Connecting R to a PostgreSQL Database
We’ve an amazing collection of data stored in a PostgreSQL database. I use R for help visualizing and analyzing some of this data. In the past I’ve used ODBC for general database connectivity and RODBC from within R.
I’ve found setup of ODBC with PostgreSQL driver quick and easy in Ubuntu Linux. Something along the lines of this (untested) block of code:
sudo apt-get install odbc-postgresql
sudo sh -c 'echo "[PostgreSQL]
Description = PostgreSQL driver for Linux & Windows
Driver = /usr/lib/odbc/psqlodbcw.so
Setup = /usr/lib/odbc/libodbcpsqlS.so" > /etc/odbcinst.ini'
sudo sh -c 'echo "[ODBC Data Sources]
demodb = The Data Base
[demodb]
Driver = /usr/lib/odbc/psqlodbcw.so
Database = demo
Servername = localhost
Port = 5432
Protocol = 9.0.5
ReadOnly = Yes
[ODBC]
InstallDir = /usr/lib" >> /etc/odbc.ini'
Continue by installing the RODBC library within R and everything is good to go. And then I got a Mac…
Problems with ODBC in OSX
I tried to use a similar ODBC setup to communicate with the PostgreSQL database on my MacBook, but I failed to succeed in doing this.
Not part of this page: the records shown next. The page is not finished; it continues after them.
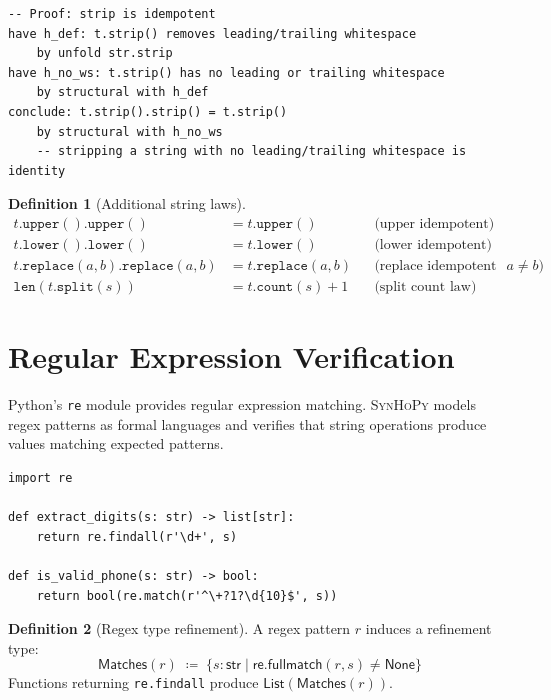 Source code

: \documentclass[11pt,a4paper]{report}
\theoremstyle{definition}
\newtheorem{definition}{Definition}[chapter]
\theoremstyle{plain}
\newcommand{\defeq}{\coloneqq}
\newcommand{\synhopy}{\textsc{SynHoPy}}
\begin{document}
\begin{lstlisting}[style=proof]
-- Proof: strip is idempotent
have h_def: t.strip() removes leading/trailing whitespace
    by unfold str.strip
have h_no_ws: t.strip() has no leading or trailing whitespace
    by structural with h_def
conclude: t.strip().strip() = t.strip()
    by structural with h_no_ws
    -- stripping a string with no leading/trailing whitespace is identity
\end{lstlisting}

\begin{definition}[Additional string laws]
\begin{align*}
  t.\texttt{upper}().\texttt{upper}() &= t.\texttt{upper}()
    &&\text{(upper idempotent)} \\
  t.\texttt{lower}().\texttt{lower}() &= t.\texttt{lower}()
    &&\text{(lower idempotent)} \\
  t.\texttt{replace}(a, b).\texttt{replace}(a, b)
    &= t.\texttt{replace}(a, b)
    &&\text{(replace idempotent if } a \neq b\text{)} \\
  \texttt{len}(t.\texttt{split}(s))
    &= t.\texttt{count}(s) + 1
    &&\text{(split count law)}
\end{align*}
\end{definition}

\section{Regular Expression Verification}

Python's \texttt{re} module provides regular expression matching.
\synhopy{} models regex patterns as formal languages and verifies that
string operations produce values matching expected patterns.

\begin{lstlisting}[style=python]
import re

def extract_digits(s: str) -> list[str]:
    return re.findall(r'\d+', s)

def is_valid_phone(s: str) -> bool:
    return bool(re.match(r'^\+?1?\d{10}$', s))
\end{lstlisting}

\begin{definition}[Regex type refinement]
A regex pattern $r$ induces a refinement type:
\[
  \mathsf{Matches}(r) \;\defeq\; \{s : \mathsf{str} \mid
    \mathsf{re.fullmatch}(r, s) \neq \mathsf{None}\}
\]
Functions returning \texttt{re.findall} produce
$\mathsf{List}(\mathsf{Matches}(r))$.
\end{definition}
\end{document}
First attempt used the iODBC framework configured and the psqlodbc driver configured using advice on setting up linker flags from this email. Attempts to connect using RODBC segfaulted.
Second attempt tried using unixODBC installed via port and a reconfigured psqlodbc driver. Attempts to connect using RODBC segfaulted again.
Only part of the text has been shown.